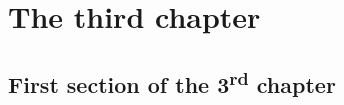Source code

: \chapter{The third chapter} %
\label{ch:methods} %

\section{First section of the 3\textsuperscript{rd} chapter}
\blindtext
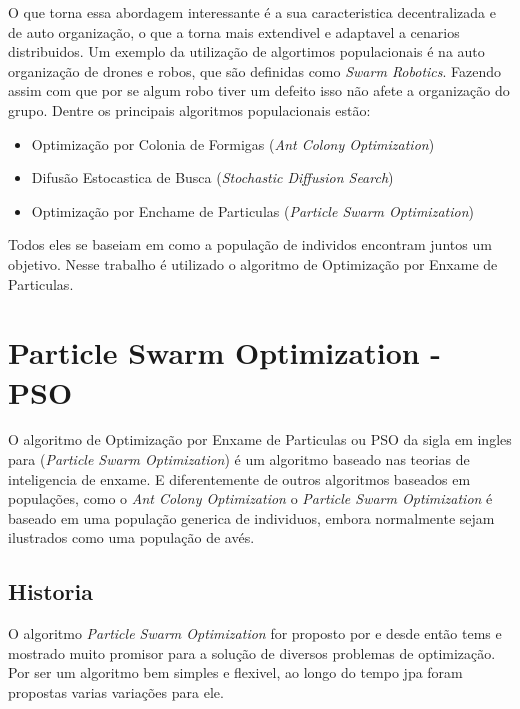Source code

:         O que torna essa abordagem interessante é a sua caracteristica decentralizada e de auto organização, o que a torna mais extendivel e adaptavel a cenarios distribuidos. Um exemplo da utilização de algortimos populacionais é na auto organização de drones e robos, que são definidas como \textit{Swarm Robotics}. Fazendo assim com que por se algum robo tiver um defeito isso não afete a organização do grupo. \newline
        Dentre os principais algoritmos populacionais estão:
        \begin{itemize}
            \item Optimização por Colonia de Formigas (\textit{Ant Colony Optimization}) 
            \item Difusão Estocastica de Busca (\textit{Stochastic Diffusion Search})
            \item Optimização por Enchame de Particulas (\textit{Particle Swarm Optimization})
        \end{itemize}
        
        Todos eles se baseiam em como a população de individos encontram juntos um objetivo. Nesse trabalho é utilizado o algoritmo de Optimização por Enxame de Particulas. 


\section{Particle Swarm Optimization - PSO}
        O algoritmo de Optimização por Enxame de Particulas ou PSO da sigla em ingles para (\textit{Particle Swarm Optimization}) é um algoritmo baseado nas teorias de inteligencia de enxame. E diferentemente de outros algoritmos baseados em populações, como o \textit{Ant Colony Optimization} o \textit{Particle Swarm Optimization} é baseado em uma população generica de individuos, embora normalmente sejam ilustrados como uma população de avés.


    \subsection{Historia}
        O algoritmo \textit{Particle Swarm Optimization} for proposto por \cite{Kennedy1995} e desde então tems e mostrado muito promisor para a solução de diversos problemas de optimização. Por ser um algoritmo bem simples e flexivel, ao longo do tempo jpa foram propostas varias variações para ele. \newline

Problem details >>
Show every line from the listing that contains "chapter".

Answer area >>
: \chapter{The third chapter} %
\section{First section of the 3\textsuperscript{rd} chapter}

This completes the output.